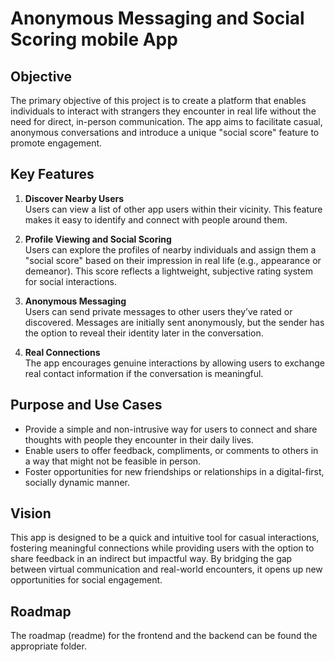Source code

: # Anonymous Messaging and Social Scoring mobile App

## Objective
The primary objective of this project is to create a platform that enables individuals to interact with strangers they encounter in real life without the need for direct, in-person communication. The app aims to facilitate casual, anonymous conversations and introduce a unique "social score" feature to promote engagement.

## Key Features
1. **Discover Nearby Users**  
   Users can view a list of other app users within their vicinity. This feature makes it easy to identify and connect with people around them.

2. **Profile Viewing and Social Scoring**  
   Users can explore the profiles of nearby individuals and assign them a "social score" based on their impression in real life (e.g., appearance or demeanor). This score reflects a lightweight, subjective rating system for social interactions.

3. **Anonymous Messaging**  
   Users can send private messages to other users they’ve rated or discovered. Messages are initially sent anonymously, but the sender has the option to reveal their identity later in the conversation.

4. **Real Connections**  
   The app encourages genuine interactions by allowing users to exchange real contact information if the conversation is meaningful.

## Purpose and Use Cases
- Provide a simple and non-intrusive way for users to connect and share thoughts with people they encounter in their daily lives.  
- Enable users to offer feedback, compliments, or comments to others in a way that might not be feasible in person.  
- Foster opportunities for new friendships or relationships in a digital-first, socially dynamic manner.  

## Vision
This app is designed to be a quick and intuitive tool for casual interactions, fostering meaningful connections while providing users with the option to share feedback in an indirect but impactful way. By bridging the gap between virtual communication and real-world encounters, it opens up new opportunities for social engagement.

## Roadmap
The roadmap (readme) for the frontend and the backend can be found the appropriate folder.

--

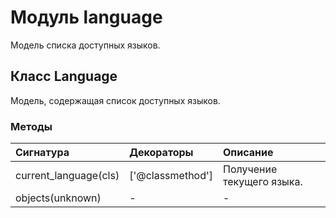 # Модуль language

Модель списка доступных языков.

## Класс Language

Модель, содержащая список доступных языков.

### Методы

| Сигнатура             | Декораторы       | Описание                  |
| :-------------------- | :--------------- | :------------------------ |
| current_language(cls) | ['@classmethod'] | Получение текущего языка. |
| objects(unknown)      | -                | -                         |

* EXERCISE OBJECTIVE:
Nothing but the lines above, starting at the line that contains "Source code" and ending at the line that contains "2. **Profile Viewing and Social Scoring**", should be given again, exactly and without the pictures.

* WRITTEN RESPONSE:
Source code

: # Anonymous Messaging and Social Scoring mobile App

## Objective
The primary objective of this project is to create a platform that enables individuals to interact with strangers they encounter in real life without the need for direct, in-person communication. The app aims to facilitate casual, anonymous conversations and introduce a unique "social score" feature to promote engagement.

## Key Features
1. **Discover Nearby Users**  
   Users can view a list of other app users within their vicinity. This feature makes it easy to identify and connect with people around them.

2. **Profile Viewing and Social Scoring**  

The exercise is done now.